*** Opening of DATA ***

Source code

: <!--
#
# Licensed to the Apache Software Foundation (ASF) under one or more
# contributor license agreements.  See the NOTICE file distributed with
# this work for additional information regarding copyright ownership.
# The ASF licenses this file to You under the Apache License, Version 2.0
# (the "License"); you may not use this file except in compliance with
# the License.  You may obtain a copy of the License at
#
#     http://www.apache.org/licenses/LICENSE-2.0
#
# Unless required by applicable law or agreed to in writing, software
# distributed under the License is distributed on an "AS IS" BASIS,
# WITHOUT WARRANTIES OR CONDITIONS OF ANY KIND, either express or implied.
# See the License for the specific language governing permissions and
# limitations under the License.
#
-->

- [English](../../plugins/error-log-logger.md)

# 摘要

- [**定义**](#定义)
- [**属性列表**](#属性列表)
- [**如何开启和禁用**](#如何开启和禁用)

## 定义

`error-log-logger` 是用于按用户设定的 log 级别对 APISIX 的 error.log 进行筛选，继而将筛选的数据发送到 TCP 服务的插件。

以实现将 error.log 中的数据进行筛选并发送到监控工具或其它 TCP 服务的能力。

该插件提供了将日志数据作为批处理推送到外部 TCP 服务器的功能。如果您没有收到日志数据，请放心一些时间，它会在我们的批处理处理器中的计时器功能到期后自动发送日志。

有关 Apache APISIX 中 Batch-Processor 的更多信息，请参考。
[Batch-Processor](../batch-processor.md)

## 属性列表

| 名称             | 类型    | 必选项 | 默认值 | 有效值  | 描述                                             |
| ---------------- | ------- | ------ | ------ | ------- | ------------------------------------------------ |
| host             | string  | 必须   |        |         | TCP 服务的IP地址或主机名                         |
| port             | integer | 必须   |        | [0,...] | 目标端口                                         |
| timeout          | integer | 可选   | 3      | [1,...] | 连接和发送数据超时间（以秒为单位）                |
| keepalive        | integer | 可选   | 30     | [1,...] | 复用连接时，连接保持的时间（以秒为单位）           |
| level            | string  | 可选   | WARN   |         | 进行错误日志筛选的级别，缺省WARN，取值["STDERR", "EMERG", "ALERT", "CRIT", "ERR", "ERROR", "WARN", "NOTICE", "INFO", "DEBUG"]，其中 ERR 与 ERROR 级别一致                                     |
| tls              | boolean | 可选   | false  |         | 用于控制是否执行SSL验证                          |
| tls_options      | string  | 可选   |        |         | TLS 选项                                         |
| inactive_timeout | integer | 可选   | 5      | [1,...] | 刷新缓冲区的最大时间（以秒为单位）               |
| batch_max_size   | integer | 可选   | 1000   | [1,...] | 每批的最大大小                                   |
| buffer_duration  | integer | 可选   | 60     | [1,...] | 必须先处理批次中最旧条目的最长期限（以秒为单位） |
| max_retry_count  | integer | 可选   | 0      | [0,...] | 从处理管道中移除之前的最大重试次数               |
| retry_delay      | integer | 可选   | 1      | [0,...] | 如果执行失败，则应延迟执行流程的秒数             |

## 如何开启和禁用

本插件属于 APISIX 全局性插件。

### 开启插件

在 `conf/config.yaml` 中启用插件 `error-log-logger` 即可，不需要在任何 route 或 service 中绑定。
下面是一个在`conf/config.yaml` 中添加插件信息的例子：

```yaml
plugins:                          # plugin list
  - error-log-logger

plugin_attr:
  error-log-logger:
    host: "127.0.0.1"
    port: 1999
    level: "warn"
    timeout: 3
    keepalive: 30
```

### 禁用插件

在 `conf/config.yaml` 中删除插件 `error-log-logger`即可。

*** Close of DATA ***

* **WORK ITEM**: Each line above that has the word "licenses" must be copied.

* **RESPONSE TO THIS TASK**:
# The ASF licenses this file to You under the Apache License, Version 2.0
#     http://www.apache.org/licenses/LICENSE-2.0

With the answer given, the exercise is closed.